One lesson that I’ve learned over and over again (because apparently learning it once wasn’t good enough) is…whatever can happen, will happen (read Murphy’s Law). My simple explanation for this is that given enough time, whatever can possibly happen in a given situation will eventually happen. Sometimes it’s good, most of the time it isn’t.
The best case scenario, in any situation of consequence, rarely happens. I mean, pretty much never happens. But even though you just nodded your head in agreement, when you plot out your next start up, software feature, date with your spouse :), you are going to imagine the best case scenario, and depending on your level of experience, that is all you will imagine. You will draw out your plans and envision that when everything goes right, you’ll be diving in your golden coins like Scrooge McDuck, without planning for the inevitable concussion and compressed spine from diving into a pile of hard coins — didn’t think that through huh?
Now don’t get me wrong, there is nothing wrong with dreams and goals. You’re supposed to dream of the ideal situation. The ideal situation is what drives us and keeps us motivated. HOWEVER, if your plan only considers the ideal situation, then you’ve failed. And more specifically, you’ve failed at planning for failure, which will most likely cause you to fail. Failure is to be assumed and should be built in. Contingency is the default, not the exception. This is true in software, this is true in business, this is true in life.
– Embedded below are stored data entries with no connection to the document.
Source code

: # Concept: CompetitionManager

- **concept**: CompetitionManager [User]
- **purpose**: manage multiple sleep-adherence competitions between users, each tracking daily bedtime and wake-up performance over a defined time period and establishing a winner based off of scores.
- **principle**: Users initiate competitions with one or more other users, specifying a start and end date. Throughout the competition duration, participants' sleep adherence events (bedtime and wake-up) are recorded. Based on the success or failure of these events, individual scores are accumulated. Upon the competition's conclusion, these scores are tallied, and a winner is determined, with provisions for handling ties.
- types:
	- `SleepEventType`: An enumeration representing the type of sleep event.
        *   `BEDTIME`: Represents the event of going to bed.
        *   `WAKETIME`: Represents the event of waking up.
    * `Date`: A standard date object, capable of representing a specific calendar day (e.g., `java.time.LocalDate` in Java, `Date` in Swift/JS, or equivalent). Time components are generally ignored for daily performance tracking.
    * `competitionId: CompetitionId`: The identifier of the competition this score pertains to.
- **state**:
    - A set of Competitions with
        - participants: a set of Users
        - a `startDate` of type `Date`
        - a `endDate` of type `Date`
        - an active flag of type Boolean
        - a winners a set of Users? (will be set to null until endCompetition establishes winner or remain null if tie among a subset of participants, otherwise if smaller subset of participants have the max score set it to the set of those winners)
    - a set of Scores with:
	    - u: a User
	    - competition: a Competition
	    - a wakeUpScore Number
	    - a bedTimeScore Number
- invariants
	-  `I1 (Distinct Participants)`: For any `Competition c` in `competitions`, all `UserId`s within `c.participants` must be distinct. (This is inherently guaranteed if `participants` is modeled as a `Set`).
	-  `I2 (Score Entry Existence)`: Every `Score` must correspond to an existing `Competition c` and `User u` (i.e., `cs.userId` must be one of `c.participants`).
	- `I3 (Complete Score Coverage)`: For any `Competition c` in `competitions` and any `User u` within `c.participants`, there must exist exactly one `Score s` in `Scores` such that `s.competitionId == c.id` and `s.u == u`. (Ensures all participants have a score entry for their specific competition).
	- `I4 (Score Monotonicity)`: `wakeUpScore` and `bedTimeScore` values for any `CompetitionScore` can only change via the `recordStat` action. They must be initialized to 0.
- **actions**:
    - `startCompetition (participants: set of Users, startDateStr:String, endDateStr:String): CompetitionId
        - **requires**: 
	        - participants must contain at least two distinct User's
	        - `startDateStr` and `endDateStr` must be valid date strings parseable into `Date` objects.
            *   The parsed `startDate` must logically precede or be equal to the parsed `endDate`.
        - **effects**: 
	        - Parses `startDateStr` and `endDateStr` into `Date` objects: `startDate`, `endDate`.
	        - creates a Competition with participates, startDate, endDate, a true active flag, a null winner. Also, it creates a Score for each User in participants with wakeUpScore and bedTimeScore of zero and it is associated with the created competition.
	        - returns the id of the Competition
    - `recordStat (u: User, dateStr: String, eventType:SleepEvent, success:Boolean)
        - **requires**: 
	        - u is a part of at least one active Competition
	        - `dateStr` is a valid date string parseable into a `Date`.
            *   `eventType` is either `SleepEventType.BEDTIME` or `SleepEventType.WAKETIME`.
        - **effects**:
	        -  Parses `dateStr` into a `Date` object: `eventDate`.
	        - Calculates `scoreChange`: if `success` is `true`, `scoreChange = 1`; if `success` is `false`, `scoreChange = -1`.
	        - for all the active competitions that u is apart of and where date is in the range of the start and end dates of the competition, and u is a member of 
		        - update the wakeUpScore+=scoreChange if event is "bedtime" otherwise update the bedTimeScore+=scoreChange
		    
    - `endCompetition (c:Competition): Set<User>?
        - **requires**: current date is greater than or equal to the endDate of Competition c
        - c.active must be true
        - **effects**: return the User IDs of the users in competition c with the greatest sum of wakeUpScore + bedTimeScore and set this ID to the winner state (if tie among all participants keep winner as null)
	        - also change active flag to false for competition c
Real Life Exception Handling
In software we have something called “exception handling” — how does the software respond when an event outside of the expected path occurs. With software you don’t have the luxury of ignoring the unexpected path because the unexpected is to be expected — stuff always breaks, servers go down, customers revolt, and, oh yeah, there goes that perfect date night you planned.
So the real question is how do you do some real life exception handling?
First thing is take time to think (I’m a big fan of thinking). Realize, it’s easy and fun to think of the one and only desired path, but we can’t live in a dream world. Have you taken time to think of the more realistic, more plentiful, wayward paths that will most likely (read, definitely) happen?
We implement this mindset at DeveloperTown Starts when defining new features for any given software product. There is one desired way for the new feature to work, but we take time to find out that there are 5 known possible errant outcomes. Then we build protections in the code, so those outcomes are gracefully handled. But even with all that we know, there are probably another 5 cases that are yet unknown.
What Can Go Wrong?
Here’s a simple question you should ask yourself for any idea, plan, strategy: What can go wrong? Next step… answer that question over and over and over again until you don’t have any answers left. Then share your idea with somebody else and ask them the same question.
I know, I know, this sounds depressing (and it can/will be). For many people, they don’t hear “What can go wrong”, they hear “Why this won’t work”. Therefore, hearing so many ways something could go wrong, would just serve to cause them to ask if it’s worth it and question the meaning of life. But that’s good! It’s a reality check for you, and an early one. A reality check that happens all in your head is much better than one that occurs in real life.
For example, imagine spending all your life savings on a new startup idea that crashes and burns. Think about that just a little longer… I’ll wait. Ok, so aren’t you glad that was only a mental exercise versus a real situation? So think it up, hurt your brain a little, make yourself feel bad for a while. Your therapist would never tell you this but… THINK BAD THOUGHTS! It can be healthy.
We need to break the habit of merely wishful thinking, so that our concepts will stand up to scrutiny and become a reality. Don’t be afraid of the hard questions. If you are, then you’re not ready! Or maybe you’re ready to learn the hard way, which is valid too and many times the only way we learn. It’s just, well, hard.
Now the real question is, once you find all the holes in your logic, all the ways your competition will eat you alive, how you will run out of money too early, how your first developer will write bad code, what are you going to do with this information? Are you going to throw your hands up and quit? Are you going to wallow in self doubt? Or will you take the time and come up with preventative measures and resolutions then plow forward?
In order to rise and overcome these challenges, you need to handle these “exceptions”. Come up with a plan on how to deal with each one, it’ll make you and your idea stronger. Don’t be discouraged by the potential pit falls. You’ll find out that exceptions really aren’t as rare as the term makes them sound (they’re not all that exceptional). Exceptions are normal, exceptions are normal, exceptions are normal (I’m hypnotizing you).
Good strategies handle exceptions, just like good software does. Because once you really understand “whatever can happen, will happen”, then you’ll understand that if you want to be successful, you don’t have a choice but to gracefully handle failure.
Addendum: I am by no means advocating for analysis paralysis or to avoid risk because of high chance of failure. When it came to marriage, one of the riskiest decisions a person can make, I didn’t have all the data and I didn’t know all the potential pitfalls, and it was the best decision I made in my life.
All decisions can’t be made by having an immediate answer to all potential future problems. Some things you will just have to figure out in the moment.
So with all of that said, go take some risks!